Elkhart's homeless must move from vacant land
After money in Elkhart is approved to clear an area of land that currently houses the homeless many are concerned where they will go.
Right now it is unclear where the homeless will go but Faith Mission a nearby shelter says they have room but they also have rules.
Mayor Tim Neese says he does not like owning land the city is not doing anything with.
“There was a lot of human waste that was there, there was a lot of debris and there was evidence of methamphetamine being made,” says Mayor Neese.
Mayor Neese lists reasons why the city will clear the overgrown brush from 16 acres of land near Dr. King Drive and 6th Street.
Development opportunities are also a motivator.
“We have had two interested parties wanting to build,” says Mayor Neese.
Either a community center or a business which grows trees then sells them to the RV industry could use this land.
But many in the neighborhood know that this means a section of their community will have to find a new place to stay.
“Yea they have been living there for some time and they will access our services on different levels,” says Ross Swihart, the Executive Director of Faith Mission.

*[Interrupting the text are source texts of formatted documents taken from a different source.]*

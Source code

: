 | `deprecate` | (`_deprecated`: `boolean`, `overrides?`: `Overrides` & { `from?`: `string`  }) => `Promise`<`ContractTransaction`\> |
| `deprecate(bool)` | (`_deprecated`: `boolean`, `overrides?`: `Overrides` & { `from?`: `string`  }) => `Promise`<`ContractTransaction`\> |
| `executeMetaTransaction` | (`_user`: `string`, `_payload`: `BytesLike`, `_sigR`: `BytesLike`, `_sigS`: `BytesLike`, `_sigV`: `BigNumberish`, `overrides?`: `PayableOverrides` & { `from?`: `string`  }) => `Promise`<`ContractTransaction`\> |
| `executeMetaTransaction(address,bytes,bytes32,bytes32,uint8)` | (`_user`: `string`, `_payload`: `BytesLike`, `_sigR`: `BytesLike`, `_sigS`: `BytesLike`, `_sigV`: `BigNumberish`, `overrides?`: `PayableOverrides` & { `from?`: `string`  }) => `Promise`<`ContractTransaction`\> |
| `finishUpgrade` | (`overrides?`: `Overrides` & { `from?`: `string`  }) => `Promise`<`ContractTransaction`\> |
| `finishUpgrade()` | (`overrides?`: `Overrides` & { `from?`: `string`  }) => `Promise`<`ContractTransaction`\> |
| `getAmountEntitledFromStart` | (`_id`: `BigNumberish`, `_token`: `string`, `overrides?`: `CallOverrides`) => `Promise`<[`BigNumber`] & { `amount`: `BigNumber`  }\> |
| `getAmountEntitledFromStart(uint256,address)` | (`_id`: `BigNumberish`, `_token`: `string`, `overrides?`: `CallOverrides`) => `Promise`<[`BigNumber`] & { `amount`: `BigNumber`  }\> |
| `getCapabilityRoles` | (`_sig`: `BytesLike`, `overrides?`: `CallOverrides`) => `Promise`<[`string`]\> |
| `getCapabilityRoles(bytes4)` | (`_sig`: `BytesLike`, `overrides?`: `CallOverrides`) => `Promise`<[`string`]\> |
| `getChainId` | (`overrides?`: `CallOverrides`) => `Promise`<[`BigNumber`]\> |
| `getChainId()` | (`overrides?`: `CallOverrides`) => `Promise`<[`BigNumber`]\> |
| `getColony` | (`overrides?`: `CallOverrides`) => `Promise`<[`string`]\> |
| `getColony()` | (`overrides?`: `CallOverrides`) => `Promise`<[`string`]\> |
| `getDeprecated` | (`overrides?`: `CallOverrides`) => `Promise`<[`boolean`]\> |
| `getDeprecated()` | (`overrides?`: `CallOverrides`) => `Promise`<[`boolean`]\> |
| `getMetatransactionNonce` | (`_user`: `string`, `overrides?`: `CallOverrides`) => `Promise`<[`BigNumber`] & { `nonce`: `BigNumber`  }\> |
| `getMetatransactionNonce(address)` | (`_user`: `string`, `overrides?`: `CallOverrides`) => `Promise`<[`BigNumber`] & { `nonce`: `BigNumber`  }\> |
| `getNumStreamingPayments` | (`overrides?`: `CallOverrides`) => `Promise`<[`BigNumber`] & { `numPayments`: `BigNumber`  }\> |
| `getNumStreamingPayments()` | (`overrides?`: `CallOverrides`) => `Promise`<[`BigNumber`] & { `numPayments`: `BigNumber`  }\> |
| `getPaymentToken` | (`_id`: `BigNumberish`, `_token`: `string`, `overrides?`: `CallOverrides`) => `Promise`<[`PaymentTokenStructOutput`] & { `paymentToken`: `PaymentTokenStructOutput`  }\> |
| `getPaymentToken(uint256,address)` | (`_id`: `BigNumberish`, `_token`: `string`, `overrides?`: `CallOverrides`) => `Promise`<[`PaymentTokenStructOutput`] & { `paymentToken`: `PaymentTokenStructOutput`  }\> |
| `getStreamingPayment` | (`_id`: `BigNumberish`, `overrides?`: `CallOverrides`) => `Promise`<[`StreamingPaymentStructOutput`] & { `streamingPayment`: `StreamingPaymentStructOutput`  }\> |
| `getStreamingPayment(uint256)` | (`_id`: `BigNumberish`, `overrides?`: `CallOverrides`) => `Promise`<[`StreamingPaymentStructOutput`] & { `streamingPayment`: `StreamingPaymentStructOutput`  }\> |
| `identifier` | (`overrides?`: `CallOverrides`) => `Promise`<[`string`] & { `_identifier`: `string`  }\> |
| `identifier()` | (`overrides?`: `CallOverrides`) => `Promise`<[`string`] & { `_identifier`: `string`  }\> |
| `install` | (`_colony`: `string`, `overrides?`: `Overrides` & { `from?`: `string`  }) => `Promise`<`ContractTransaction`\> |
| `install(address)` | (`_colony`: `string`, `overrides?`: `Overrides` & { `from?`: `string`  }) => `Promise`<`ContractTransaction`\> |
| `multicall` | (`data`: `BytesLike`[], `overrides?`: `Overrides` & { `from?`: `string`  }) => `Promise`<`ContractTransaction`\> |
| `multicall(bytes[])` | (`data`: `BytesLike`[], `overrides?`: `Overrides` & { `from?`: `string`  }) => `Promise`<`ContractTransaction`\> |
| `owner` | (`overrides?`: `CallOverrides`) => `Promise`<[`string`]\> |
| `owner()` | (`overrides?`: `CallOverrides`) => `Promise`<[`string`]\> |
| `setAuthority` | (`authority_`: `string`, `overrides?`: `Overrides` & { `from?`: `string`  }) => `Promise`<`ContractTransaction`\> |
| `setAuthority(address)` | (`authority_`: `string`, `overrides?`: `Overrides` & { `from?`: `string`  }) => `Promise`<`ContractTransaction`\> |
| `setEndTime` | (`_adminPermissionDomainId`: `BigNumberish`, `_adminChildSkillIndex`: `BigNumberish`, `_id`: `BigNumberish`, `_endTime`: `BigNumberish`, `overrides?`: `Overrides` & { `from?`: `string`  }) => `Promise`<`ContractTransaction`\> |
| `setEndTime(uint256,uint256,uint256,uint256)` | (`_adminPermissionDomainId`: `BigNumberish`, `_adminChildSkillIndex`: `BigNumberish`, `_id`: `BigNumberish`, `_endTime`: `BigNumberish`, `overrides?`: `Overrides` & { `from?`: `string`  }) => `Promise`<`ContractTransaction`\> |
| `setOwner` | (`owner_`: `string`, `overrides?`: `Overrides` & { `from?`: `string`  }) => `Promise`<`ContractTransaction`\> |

Swihart has worked at Faith Mission for decades and says there are about five people who come in for food but they seem to choose tents in the woods over one of their hundred plus beds.
“Whether it’s our structure of society’s structure they aren’t really interested in it and that’s why they are ok with camping out in inclement weather,” says Swihart.
A neighbor who lives nearby says despite the debris and empty liquor bottles she has never had a problem with the people who live here.
“Not everybody lives the same, if they want to live the way they are and they aren’t bothering anybody then let them be,” says Urianna Jones of Elkhart.
ABC57 talked to three people who live back in the wooded area off camera. They say they have no idea where they are going to go.
They say they don’t feel like they can get ahead by living at a shelter like Faith Mission and don’t understand why they are being cleared out.
“While they are here, we do drug testing and we have a breathalyzer on the desk, so they have to remain drug and alcohol free,” says Swihart.
Mayor Neese says he is willing to provide some city jobs to those living in the wooded area.
The Building and Grounds Department will start cleaning up this area in a couple months.